Digital textbooks, such as Kindle, may become the future in our schools. The benefits of electronic textbooks are plentiful, and I promote the idea of switching from traditional textbooks to electronic textbooks, better known as e-books.

Hard copy of textbooks can be found in schools, and students can flip pages by hand to access information. Students with electronic texts are able to flip though pages in texts too. As long as all students have access to a textbook or electronic text, we will be able to teach the same lessons, find information and tools, and assign homework. The purpose of the text, whether it is electronic or hard copy, has not changed.

The next time you have a textbook try to update it by inserting pages or changing problems or verbiage in a certain chapter. The only alternative, other than to continue using the text, would be to purchase an entire new set of textbooks. With electronic books schools would be able to purchase updated versions of a text (such as version 2.0) at a lesser cost than purchasing a new set of textbooks. With electronic texts, we have the ability to keep the information current.

If your state changes their standards, then your textbook becomes outdated. In California, 16 free digital textbooks for high school math and science courses are being offered. 10 of the 16 electronic texts being offered to students meet or exceed 90% of California’s academic standards. Of the 16 texts, 4 have met 100% of the state standards. For more information on California’s digital textbook, read Governor Schwarzenegger Releases Free Digital Textbook Initiative.

One particular benefit of an electronic text is the limitless possibilities. Unlike a book, the electronic text won’t deteriorate over time. (Yes, the electronic device might too.) An electronic book will allow a teacher and/or school to have access to a library full of textbooks. Imagine having three or four different sources to utilize, but only one electronic device needed for the students. As a teacher, the more I have at my disposal to educate the students, the better prepared I am to teach.

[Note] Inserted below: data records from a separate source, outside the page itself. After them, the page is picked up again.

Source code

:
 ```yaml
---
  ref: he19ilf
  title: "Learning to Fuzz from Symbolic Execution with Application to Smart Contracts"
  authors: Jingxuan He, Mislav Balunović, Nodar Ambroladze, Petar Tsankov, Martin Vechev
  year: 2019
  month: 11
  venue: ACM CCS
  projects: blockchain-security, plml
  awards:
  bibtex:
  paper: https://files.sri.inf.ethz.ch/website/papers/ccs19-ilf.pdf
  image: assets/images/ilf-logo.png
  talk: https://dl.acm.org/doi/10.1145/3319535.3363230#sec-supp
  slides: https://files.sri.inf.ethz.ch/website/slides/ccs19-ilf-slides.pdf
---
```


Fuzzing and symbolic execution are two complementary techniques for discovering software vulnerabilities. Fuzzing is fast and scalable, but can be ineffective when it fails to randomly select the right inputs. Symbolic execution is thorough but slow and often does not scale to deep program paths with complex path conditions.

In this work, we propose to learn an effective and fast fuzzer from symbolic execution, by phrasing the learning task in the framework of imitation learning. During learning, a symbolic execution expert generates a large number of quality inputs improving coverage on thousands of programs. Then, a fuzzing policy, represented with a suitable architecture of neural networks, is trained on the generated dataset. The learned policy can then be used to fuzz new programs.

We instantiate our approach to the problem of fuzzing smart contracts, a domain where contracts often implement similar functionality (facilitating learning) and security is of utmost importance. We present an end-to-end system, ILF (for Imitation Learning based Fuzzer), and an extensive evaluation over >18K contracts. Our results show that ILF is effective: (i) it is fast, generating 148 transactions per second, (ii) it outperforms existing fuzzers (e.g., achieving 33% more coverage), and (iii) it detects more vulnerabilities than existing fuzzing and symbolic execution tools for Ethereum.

There of course are contradictions, opinions and studies supporting paperback textbooks, but I’m not currently buying into them.  The Future of Textbooks: Ebooks in the Classroom discusses studies that favor traditional texts over electronic text. For example, a 1998 study published in the Human Factors and Ergonomics Society journal reported a decline in speed and accuracy and an increase in fatigue when reading from a screen rather than paper. Does this mean the school systems should revert back to pen, paper and textbooks? Should corporate business revert back also? I know I would truly love to write this blog by hand (erase, write, erase, cross out…) and then distribute it on paper.

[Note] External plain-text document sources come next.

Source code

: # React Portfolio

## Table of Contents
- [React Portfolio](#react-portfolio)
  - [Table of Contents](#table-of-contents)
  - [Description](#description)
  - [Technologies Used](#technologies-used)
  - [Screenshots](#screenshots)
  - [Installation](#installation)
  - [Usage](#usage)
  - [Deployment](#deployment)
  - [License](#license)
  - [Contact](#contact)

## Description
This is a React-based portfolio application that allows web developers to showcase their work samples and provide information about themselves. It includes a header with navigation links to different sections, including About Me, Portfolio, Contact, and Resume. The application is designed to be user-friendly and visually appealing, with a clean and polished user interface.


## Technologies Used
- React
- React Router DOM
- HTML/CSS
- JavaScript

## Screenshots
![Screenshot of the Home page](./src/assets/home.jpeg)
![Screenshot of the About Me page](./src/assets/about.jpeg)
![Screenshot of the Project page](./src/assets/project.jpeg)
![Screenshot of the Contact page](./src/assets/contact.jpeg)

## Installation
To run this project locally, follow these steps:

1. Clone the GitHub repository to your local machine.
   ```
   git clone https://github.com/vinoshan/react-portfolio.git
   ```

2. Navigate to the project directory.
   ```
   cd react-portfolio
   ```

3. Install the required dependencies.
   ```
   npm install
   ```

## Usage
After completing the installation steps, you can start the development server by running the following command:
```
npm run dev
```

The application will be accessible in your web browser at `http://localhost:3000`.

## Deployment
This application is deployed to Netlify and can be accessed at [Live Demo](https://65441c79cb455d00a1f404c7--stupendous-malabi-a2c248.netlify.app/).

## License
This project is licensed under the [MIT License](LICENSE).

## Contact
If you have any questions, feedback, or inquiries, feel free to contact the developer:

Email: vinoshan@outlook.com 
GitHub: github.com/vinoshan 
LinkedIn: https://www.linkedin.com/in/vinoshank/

There is an initial setup costs that needs to be accounted for when the transition to digital textbooks is made. Each student will need access to an electronic device that will allow them to access the electronic texts. One potential difficulty is that the costs of the electronic devices may prohibit financially disadvantaged school districts, which can widen the gap between the rich and poor. My point here is straight forward, we buy textbooks so why not invest in electronic texts.

It is clear to see that there are arguments that both support and go against the movement of e-textbooks in the classroom setting. Do you feel electronic texts would be beneficial for students and teachers as we move deeper into our technologically savvy world?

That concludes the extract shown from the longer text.